#### Requirement:
Transcribe exactly the lines that fall between the one holding "<p><ul><li>コット" and the one holding "<li>China Taiwan</li>", inclusive, from the entries below.
[[ Task data, beginning ]]
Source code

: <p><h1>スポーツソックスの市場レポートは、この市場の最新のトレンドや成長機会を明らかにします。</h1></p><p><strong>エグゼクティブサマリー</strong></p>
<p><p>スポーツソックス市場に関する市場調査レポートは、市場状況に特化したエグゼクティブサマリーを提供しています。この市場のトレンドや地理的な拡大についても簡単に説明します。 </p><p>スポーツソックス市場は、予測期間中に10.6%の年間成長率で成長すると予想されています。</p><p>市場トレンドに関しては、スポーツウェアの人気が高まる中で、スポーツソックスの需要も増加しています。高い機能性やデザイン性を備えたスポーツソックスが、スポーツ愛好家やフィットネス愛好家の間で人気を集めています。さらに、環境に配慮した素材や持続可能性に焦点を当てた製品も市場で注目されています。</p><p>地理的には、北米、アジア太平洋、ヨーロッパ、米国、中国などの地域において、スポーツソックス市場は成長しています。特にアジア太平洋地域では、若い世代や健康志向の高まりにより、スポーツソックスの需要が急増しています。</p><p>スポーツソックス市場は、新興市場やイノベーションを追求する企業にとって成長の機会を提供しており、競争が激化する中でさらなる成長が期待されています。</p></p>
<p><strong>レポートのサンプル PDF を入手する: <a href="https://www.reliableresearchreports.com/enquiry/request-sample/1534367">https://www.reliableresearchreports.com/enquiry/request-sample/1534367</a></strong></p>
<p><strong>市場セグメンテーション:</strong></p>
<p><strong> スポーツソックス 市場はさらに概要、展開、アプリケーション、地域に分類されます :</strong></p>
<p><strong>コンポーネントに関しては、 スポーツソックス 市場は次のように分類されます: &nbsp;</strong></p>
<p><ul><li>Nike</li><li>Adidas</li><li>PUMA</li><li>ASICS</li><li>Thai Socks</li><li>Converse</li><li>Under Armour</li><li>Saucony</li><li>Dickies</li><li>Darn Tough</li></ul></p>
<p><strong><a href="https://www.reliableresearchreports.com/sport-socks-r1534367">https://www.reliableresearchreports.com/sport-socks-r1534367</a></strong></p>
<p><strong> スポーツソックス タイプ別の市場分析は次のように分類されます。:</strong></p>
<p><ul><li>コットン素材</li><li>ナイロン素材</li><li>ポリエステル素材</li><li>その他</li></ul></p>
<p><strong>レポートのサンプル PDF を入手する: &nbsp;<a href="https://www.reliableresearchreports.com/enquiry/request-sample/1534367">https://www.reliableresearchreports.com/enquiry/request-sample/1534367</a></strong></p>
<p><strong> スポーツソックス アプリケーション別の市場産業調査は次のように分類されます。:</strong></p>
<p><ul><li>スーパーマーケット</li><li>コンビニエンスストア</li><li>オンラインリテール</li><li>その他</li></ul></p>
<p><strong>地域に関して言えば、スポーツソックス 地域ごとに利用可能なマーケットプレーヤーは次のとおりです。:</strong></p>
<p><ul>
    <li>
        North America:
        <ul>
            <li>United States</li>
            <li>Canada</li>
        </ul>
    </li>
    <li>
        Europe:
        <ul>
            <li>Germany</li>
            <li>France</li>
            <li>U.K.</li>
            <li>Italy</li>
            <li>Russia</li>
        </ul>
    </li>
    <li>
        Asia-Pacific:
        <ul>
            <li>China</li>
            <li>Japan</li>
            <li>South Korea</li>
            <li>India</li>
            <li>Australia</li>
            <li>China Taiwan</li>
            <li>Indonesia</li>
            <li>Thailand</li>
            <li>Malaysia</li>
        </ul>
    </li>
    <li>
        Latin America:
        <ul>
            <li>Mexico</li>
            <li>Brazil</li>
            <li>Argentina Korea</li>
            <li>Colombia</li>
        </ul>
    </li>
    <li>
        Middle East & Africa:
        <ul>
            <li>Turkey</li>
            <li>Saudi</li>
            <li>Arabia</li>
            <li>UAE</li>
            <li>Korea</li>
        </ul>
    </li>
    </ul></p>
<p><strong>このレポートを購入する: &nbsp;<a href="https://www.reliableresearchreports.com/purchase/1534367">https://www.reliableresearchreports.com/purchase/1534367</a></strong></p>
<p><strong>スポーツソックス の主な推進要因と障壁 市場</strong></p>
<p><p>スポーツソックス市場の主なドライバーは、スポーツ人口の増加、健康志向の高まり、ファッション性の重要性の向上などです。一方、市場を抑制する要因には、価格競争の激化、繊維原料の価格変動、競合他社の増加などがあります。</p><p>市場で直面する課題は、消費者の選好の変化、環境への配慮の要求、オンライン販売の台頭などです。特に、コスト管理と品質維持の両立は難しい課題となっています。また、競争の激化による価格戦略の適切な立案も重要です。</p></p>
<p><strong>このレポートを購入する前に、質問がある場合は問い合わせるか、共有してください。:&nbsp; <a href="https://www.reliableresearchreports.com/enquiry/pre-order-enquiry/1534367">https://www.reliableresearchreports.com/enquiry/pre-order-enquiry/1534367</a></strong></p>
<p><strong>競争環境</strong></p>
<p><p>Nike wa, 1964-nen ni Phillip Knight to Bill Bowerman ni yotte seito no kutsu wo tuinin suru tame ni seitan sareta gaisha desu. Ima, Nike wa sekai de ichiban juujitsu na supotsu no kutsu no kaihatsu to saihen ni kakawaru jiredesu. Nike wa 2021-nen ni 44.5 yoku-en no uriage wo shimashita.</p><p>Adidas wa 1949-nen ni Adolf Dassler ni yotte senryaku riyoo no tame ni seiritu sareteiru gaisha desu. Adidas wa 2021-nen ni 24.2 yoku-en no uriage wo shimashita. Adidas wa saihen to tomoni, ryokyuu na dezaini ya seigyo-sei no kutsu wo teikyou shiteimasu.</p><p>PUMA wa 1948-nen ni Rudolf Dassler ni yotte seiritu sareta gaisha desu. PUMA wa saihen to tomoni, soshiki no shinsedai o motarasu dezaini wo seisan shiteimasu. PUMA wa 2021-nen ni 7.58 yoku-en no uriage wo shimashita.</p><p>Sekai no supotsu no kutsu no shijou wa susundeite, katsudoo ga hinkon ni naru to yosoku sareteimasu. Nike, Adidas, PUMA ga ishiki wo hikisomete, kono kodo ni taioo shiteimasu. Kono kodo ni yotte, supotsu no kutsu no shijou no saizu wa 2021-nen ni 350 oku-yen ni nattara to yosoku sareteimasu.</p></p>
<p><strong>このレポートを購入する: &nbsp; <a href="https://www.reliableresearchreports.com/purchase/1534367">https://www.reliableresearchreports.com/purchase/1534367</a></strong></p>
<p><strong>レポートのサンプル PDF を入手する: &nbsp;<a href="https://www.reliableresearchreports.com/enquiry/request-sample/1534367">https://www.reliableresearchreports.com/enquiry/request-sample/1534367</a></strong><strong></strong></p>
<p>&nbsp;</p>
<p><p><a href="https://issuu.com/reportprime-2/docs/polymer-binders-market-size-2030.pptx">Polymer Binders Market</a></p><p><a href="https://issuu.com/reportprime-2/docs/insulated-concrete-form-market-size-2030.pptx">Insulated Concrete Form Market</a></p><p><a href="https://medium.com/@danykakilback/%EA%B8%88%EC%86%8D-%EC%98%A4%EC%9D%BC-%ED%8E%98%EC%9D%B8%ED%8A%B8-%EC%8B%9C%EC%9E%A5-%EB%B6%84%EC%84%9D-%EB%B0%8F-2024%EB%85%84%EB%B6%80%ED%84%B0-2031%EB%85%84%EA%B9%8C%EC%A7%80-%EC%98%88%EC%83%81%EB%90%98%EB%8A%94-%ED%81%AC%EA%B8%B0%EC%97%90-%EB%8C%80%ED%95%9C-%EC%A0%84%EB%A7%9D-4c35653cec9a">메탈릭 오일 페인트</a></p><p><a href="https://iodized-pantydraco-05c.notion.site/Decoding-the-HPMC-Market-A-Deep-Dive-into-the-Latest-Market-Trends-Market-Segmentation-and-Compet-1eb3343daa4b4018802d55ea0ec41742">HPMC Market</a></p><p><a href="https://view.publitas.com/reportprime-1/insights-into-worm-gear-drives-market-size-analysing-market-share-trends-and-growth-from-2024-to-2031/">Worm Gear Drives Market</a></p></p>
[[ Task data, end ]]
#### Response:
<p><ul><li>コットン素材</li><li>ナイロン素材</li><li>ポリエステル素材</li><li>その他</li></ul></p>
<p><strong>レポートのサンプル PDF を入手する: &nbsp;<a href="https://www.reliableresearchreports.com/enquiry/request-sample/1534367">https://www.reliableresearchreports.com/enquiry/request-sample/1534367</a></strong></p>
<p><strong> スポーツソックス アプリケーション別の市場産業調査は次のように分類されます。:</strong></p>
<p><ul><li>スーパーマーケット</li><li>コンビニエンスストア</li><li>オンラインリテール</li><li>その他</li></ul></p>
<p><strong>地域に関して言えば、スポーツソックス 地域ごとに利用可能なマーケットプレーヤーは次のとおりです。:</strong></p>
<p><ul>
    <li>
        North America:
        <ul>
            <li>United States</li>
            <li>Canada</li>
        </ul>
    </li>
    <li>
        Europe:
        <ul>
            <li>Germany</li>
            <li>France</li>
            <li>U.K.</li>
            <li>Italy</li>
            <li>Russia</li>
        </ul>
    </li>
    <li>
        Asia-Pacific:
        <ul>
            <li>China</li>
            <li>Japan</li>
            <li>South Korea</li>
            <li>India</li>
            <li>Australia</li>
            <li>China Taiwan</li>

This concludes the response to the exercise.